To fully reap the benefits of mergers and acquisitions (M&A), it is necessary to successfully navigate the complex M&A process. A robust strategy is fundamental to this success, and a significant aspect of that strategy is the type of deal. The M&A transaction selected affects various aspects of the strategy, just as the strategy and goals influence the transaction type. Thus, understanding the different types of mergers and acquisitions is essential. To facilitate this, we’ve compiled a list of different M&A types:
- Horizontal
- Vertical
- Conglomerate
- Congeneric
- Market extension
- Product extension
- Reverse takeover (SPAC)
- Acqui-hire
- Tender offer
- Triangular merger
- Statutory
- Consolidation
- Subsidiary
There are various approaches to differentiate mergers and acquisitions into types. One such method is to consider the relationship between the companies involved and the strategic rationale behind the deal. These types include:
Horizontal
A horizontal merger occurs when two or more companies operating in the same market or industry and offering similar products and services join forces. These companies are often competitors, and through this type of integration, they aim to leverage the synergies created and achieve a greater market share.
Example of horizontal M&A
One prominent example of a successful horizontal merger is the union of Glaxo Wellcome and SmithKline Beecham. In 2000, these two largest pharmaceutical companies in the UK merged to establish GlaxoSmithKline, which has since become one of the world's largest pharmaceutical firms.
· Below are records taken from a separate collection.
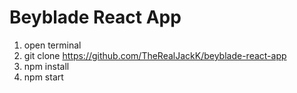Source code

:# Beyblade React App

1. open terminal
2. git clone https://github.com/TheRealJackK/beyblade-react-app
3. npm install
4. npm start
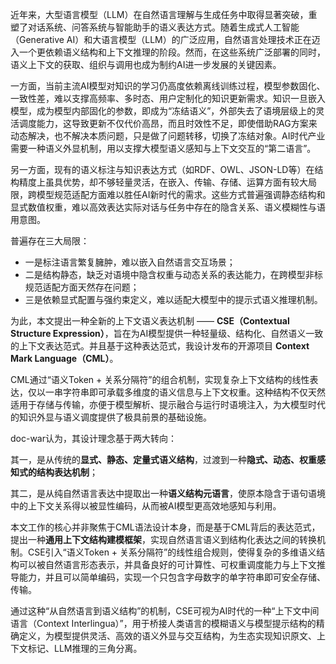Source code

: 近年来，大型语言模型（LLM）在自然语言理解与生成任务中取得显著突破，重塑了对话系统、问答系统与智能助手的语义表达方式。随着生成式人工智能（Generative AI）和大语言模型（LLM）的广泛应用，自然语言处理技术正在迈入一个更依赖语义结构和上下文推理的阶段。然而，在这些系统广泛部署的同时，语义上下文的获取、组织与调用也成为制约AI进一步发展的关键因素。

一方面，当前主流AI模型对知识的学习仍高度依赖离线训练过程，模型参数固化、一致性差，难以支撑高频率、多时态、用户定制化的知识更新需求。知识一旦嵌入模型，成为模型内部固化的参数，即成为“冻结语义”，外部失去了语境层级上的灵活调度能力，这导致更新不仅代价高昂，而且时效性不足，即使借助RAG方案来动态解决，也不解决本质问题，只是做了问题转移，切换了冻结对象。AI时代产业需要一种语义外显机制，用以支撑大模型语义感知与上下文交互的“第二语言”。



另一方面，现有的语义标注与知识表达方式（如RDF、OWL、JSON-LD等）在结构精度上虽具优势，却不够轻量灵活，在嵌入、传输、存储、运算方面有较大局限，跨模型规范适配方面难以胜任AI新时代的需求。这些方式普遍强调静态结构和显式数值权重，难以高效表达实际对话与任务中存在的隐含关系、语义模糊性与语用意图。

普遍存在三大局限：

* 一是标注语言繁复臃肿，难以嵌入自然语言交互场景；
* 二是结构静态，缺乏对语境中隐含权重与动态关系的表达能力，在跨模型非标规范适配方面天然存在问题；
* 三是依赖显式配置与强约束定义，难以适配大模型中的提示式语义推理机制。



为此，本文提出一种全新的上下文语义表达机制 —— **CSE（Contextual Structure Expression）**，旨在为AI模型提供一种轻量级、结构化、自然语义一致的上下文表达范式。并且基于这种表达范式，我设计发布的开源项目 **Context Mark Language（CML）**。

CML通过“语义Token + 关系分隔符”的组合机制，实现复杂上下文结构的线性表达，仅以一串字符串即可承载多维度的语义信息与上下文权重。这种结构不仅天然适用于存储与传输，亦便于模型解析、提示融合与运行时语境注入，为大模型时代的知识外显与语义调度提供了极具前景的基础设施。

doc-war认为，其设计理念基于两大转向：

其一，是从传统的**显式、静态、定量式语义结构**，过渡到一种**隐式、动态、权重感知式的结构表达机制**；

其二，是从纯自然语言表达中提取出一种**语义结构元语言**，使原本隐含于语句语境中的上下文关系得以被显性编码，从而被AI模型更高效地感知与利用。

本文工作的核心并非聚焦于CML语法设计本身，而是基于CML背后的表达范式，提出一种**通用上下文结构建模框架**，实现自然语言语义到结构化表达之间的转换机制。CSE引入“语义Token + 关系分隔符”的线性组合规则，使得复杂的多维语义结构可以被自然语言形态表示，并具备良好的可计算性、可权重调度能力与上下文推导能力，并且可以简单编码，实现一个只包含字母数字的单字符串即可安全存储、传输。

通过这种“从自然语言到语义结构”的机制，CSE可视为AI时代的一种“上下文中间语言（Context Interlingua）”，用于桥接人类语言的模糊语义与模型提示结构的精确定义，为模型提供灵活、高效的语义外显与交互结构，为生态实现知识原文、上下文标记、LLM推理的三角分离。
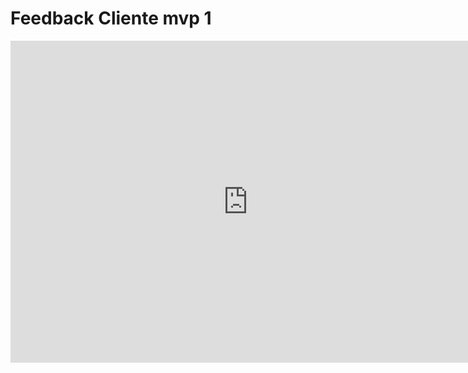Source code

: # Feedback Cliente mvp 1

<iframe width="760" height="515" src="https://www.youtube.com/embed/VKk4wghccbU" title="Feedback cliente mvp 1, DSPS Skateshop" frameborder="0" allow="accelerometer; autoplay; clipboard-write; encrypted-media; gyroscope; picture-in-picture" allowfullscreen></iframe>

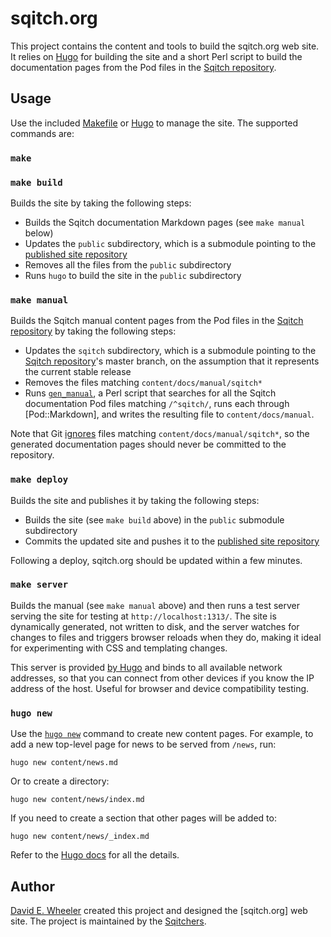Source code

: sqitch.org
==========

This project contains the content and tools to build the sqitch.org web site. It
relies on [Hugo] for building the site and a short Perl script to build the
documentation pages from the Pod files in the [Sqitch repository].

Usage
-----

Use the included [Makefile] or [Hugo] to manage the site. The supported commands
are:

### `make`
### `make build`

Builds the site by taking the following steps:

*   Builds the Sqitch documentation Markdown pages (see `make manual` below)
*   Updates the `public` subdirectory, which is a submodule pointing to the
    [published site repository]
*   Removes all the files from the `public` subdirectory
*   Runs `hugo` to build the site in the `public` subdirectory

### `make manual`

Builds the Sqitch manual content pages from the Pod files in the [Sqitch
repository] by taking the following steps:

*   Updates the `sqitch` subdirectory, which is a submodule pointing to the
    [Sqitch repository]'s master branch, on the assumption that it represents
    the current stable release
*   Removes the files matching `content/docs/manual/sqitch*`
*   Runs [`gen_manual`], a Perl script that searches for all the Sqitch
    documentation Pod files matching `/^sqitch/`, runs each through
    [Pod::Markdown], and writes the resulting file to `content/docs/manual`.

Note that Git [ignores] files matching `content/docs/manual/sqitch*`, so the
generated documentation pages should never be committed to the repository.

### `make deploy`

Builds the site and publishes it by taking the following steps:

*   Builds the site (see `make build` above) in the `public` submodule
    subdirectory
*   Commits the updated site and pushes it to the [published site repository]

Following a deploy, sqitch.org should be updated within a few minutes.

### `make server`

Builds the manual (see `make manual` above) and then runs a test server serving
the site for testing at `http://localhost:1313/`. The site is dynamically
generated, not written to disk, and the server watches for changes to files and
triggers browser reloads when they do, making it ideal for experimenting with
CSS and templating changes.

This server is provided [by Hugo] and binds to all available network addresses,
so that you can connect from other devices if you know the IP address of the
host. Useful for browser and device compatibility testing.

### `hugo new`

Use the [`hugo new`] command to create new content pages. For example, to add 
a new top-level page for news to be served from `/news`, run:

    hugo new content/news.md

Or to create a directory:

    hugo new content/news/index.md

If you need to create a section that other pages will be added to:

    hugo new content/news/_index.md

Refer to the [Hugo docs] for all the details.

Author
------

[David E. Wheeler] created this project and designed the [sqitch.org] web site.
The project is maintained by the [Sqitchers].

  [Hugo]: https://gohugo.io "The world’s fastest framework for building websites"
  [Sqitch repository]: https://github.com/sqitchers/sqitch
  [Makefile]: Makefile
  [published site repository]: https://github.com/sqitchers/sqitchers.github.io
  [`gen_manual`]: bin/gen_manual
  [ignores]: .gitignore
  [`hugo new`]: https://gohugo.io/commands/hugo_new/
  [Hugo docs]: https://gohugo.io/documentation/
  [by Hugo]: https://gohugo.io/commands/hugo_server/
  [David E. Wheeler]: https://github.com/theory/
  [Sqitchers]: https://github.com/sqitchers/
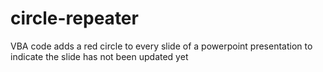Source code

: # circle-repeater
VBA code adds a red circle to every slide of a powerpoint presentation to indicate the slide has not been updated yet
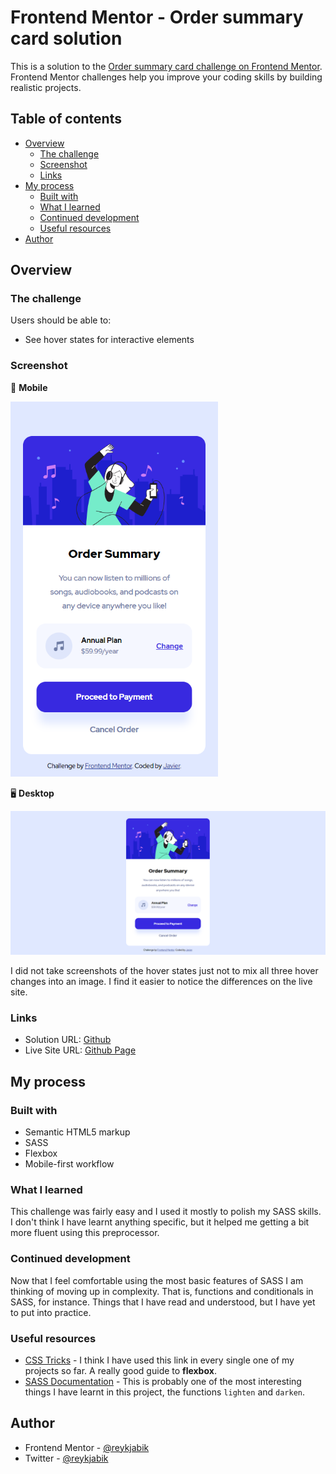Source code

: # Frontend Mentor - Order summary card solution

This is a solution to the [Order summary card challenge on Frontend Mentor](https://www.frontendmentor.io/challenges/order-summary-component-QlPmajDUj). Frontend Mentor challenges help you improve your coding skills by building realistic projects. 

## Table of contents

- [Overview](#overview)
  - [The challenge](#the-challenge)
  - [Screenshot](#screenshot)
  - [Links](#links)
- [My process](#my-process)
  - [Built with](#built-with)
  - [What I learned](#what-i-learned)
  - [Continued development](#continued-development)
  - [Useful resources](#useful-resources)
- [Author](#author)

## Overview

### The challenge

Users should be able to:

- See hover states for interactive elements

### Screenshot

:iphone: **Mobile**

<img src='./images/mobile.png' alt='Mobile' height='600px'>

:desktop_computer: **Desktop**

![Desktop](./images/desktop.png)

I did not take screenshots of the hover states just not to mix all three hover changes into an image. I find it easier to notice the differences on the live site.

### Links

- Solution URL: [Github](https://github.com/Reykjabik/order-summary-component-main)
- Live Site URL: [Github Page](https://reykjabik.github.io/order-summary-component-main/)

## My process

### Built with

- Semantic HTML5 markup
- SASS
- Flexbox
- Mobile-first workflow

### What I learned

This challenge was fairly easy and I used it mostly to polish my SASS skills. I don't think I have learnt anything specific, but it helped me getting a bit more fluent using this preprocessor.

### Continued development

Now that I feel comfortable using the most basic features of SASS I am thinking of moving up in complexity. That is, functions and conditionals in SASS, for instance. Things that I have read and understood, but I have yet to put into practice.

### Useful resources

- [CSS Tricks](https://css-tricks.com/snippets/css/a-guide-to-flexbox/) - I think I have used this link in every single one of my projects so far. A really good guide to **flexbox**.
- [SASS Documentation](https://sass-lang.com/documentation/modules/color) - This is probably one of the most interesting things I have learnt in this project, the functions `lighten` and `darken`.

## Author

- Frontend Mentor - [@reykjabik](https://www.frontendmentor.io/profile/reykjabik)
- Twitter - [@reykjabik](https://twitter.com/strangerin_)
A recent example of horizontal M&A is the acquisition of LXI Reit Plc by Londonmetric Property Plc. Both the companies operated in the UK real estate market and completed their merger in the first quarter of 2024.
Vertical
A vertical merger or acquisition occurs between two companies operating in the same industry, but they are typically not direct competitors. Instead, the acquired company operates at a different level of the production or supply chain. These deals are typically sought to enhance supply chain efficiency, refine operations, and achieve greater control over production and distribution processes. An example includes a manufacturer acquiring one of its essential raw material suppliers.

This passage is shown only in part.